→ Directions
Wherever a line below holds the word "enumerate", copy that line.

→ Dataset entries

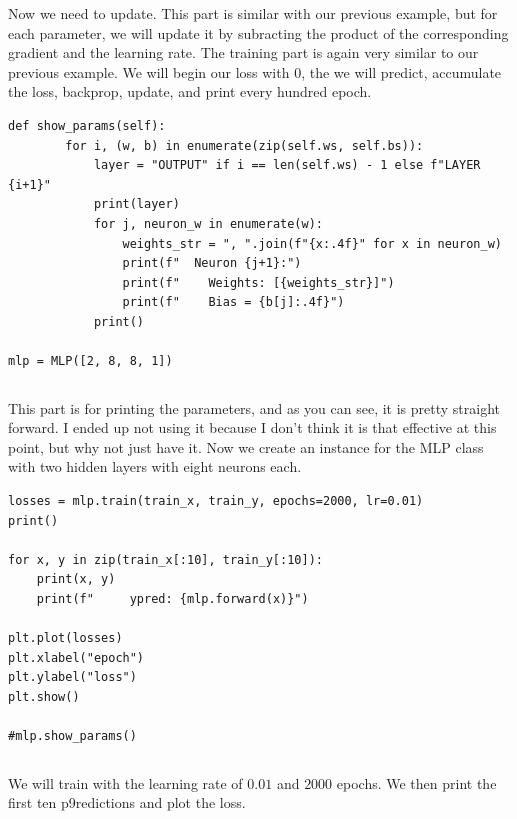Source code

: \documentclass[../../main.tex]{subfiles}
\begin{document}
Now we need to update. This part is similar with our previous
example, but for each parameter, we will update it by subracting the
product of the corresponding gradient and the learning rate.
The training part is again very similar to our previous example.
We will begin our loss with $0$, the we will predict, accumulate the
loss, backprop, update, and print every hundred epoch.

\begin{jupyter}
\begin{lstlisting}[style=jin]
    def show_params(self):
        for i, (w, b) in enumerate(zip(self.ws, self.bs)):
            layer = "OUTPUT" if i == len(self.ws) - 1 else f"LAYER {i+1}"
            print(layer)
            for j, neuron_w in enumerate(w):
                weights_str = ", ".join(f"{x:.4f}" for x in neuron_w)
                print(f"  Neuron {j+1}:")
                print(f"    Weights: [{weights_str}]")
                print(f"    Bias = {b[j]:.4f}")
            print()

mlp = MLP([2, 8, 8, 1])
\end{lstlisting}
\begin{lstlisting}[style=jout]
\end{lstlisting}
\end{jupyter}

This part is for printing the parameters, and as you can see, it is
pretty straight forward. I ended up not using it because I don't think
it is that effective at this point, but why not just have it.
Now we create an instance for the MLP class with two hidden layers
with eight neurons each.

\begin{jupyter}
\begin{lstlisting}[style=jin]
losses = mlp.train(train_x, train_y, epochs=2000, lr=0.01)
print()

for x, y in zip(train_x[:10], train_y[:10]):
    print(x, y)
    print(f"     ypred: {mlp.forward(x)}")

plt.plot(losses)
plt.xlabel("epoch")
plt.ylabel("loss")
plt.show()

#mlp.show_params()
\end{lstlisting}
\begin{lstlisting}[style=jout]
\end{lstlisting}
\end{jupyter}

We will train with the learning rate of $0.01$ and $2000$ epochs.
We then print the first ten p9redictions and plot the loss.
\end{document}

→ Response
        for i, (w, b) in enumerate(zip(self.ws, self.bs)):
            for j, neuron_w in enumerate(w):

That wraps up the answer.